Taking proper care of your eyes has bigger implications than the cost of contact solution or even the cost of contacts, of course. The health of your eyes, and consequently your ability to earn a living and continue living your life as you know it, is what’s really at stake. Like most precautionary measures, I will probably never know if using a better contact cleaning method saved me from terrible eye infections or even blindness, but then, that’s not the kind of thing I want to learn the hard way.
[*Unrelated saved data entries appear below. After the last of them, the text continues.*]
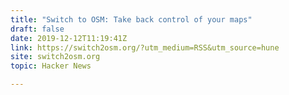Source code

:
 ```yaml
---
title: "Switch to OSM: Take back control of your maps"
draft: false
date: 2019-12-12T11:19:41Z
link: https://switch2osm.org/?utm_medium=RSS&utm_source=hune
site: switch2osm.org
topic: Hacker News  

---
```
I still save money on contact supplies by purchasing Target’s house brand of saline for $2 a bottle (for those times when I need to rinse my contacts midday or take them out for just a couple of hours). Costco actually has free saline at their optical centers, but dispensing saline from their gigantic jug that’s kept out in the open where kids can run their grubby fingers all over it doesn’t seem very sanitary or safe to me.
Though managing your eyesight can be expensive, there are ways to decrease your costs. Don’t neglect your eyes in the name of saving money — use these tips to keep eye care affordable and your eyes healthy.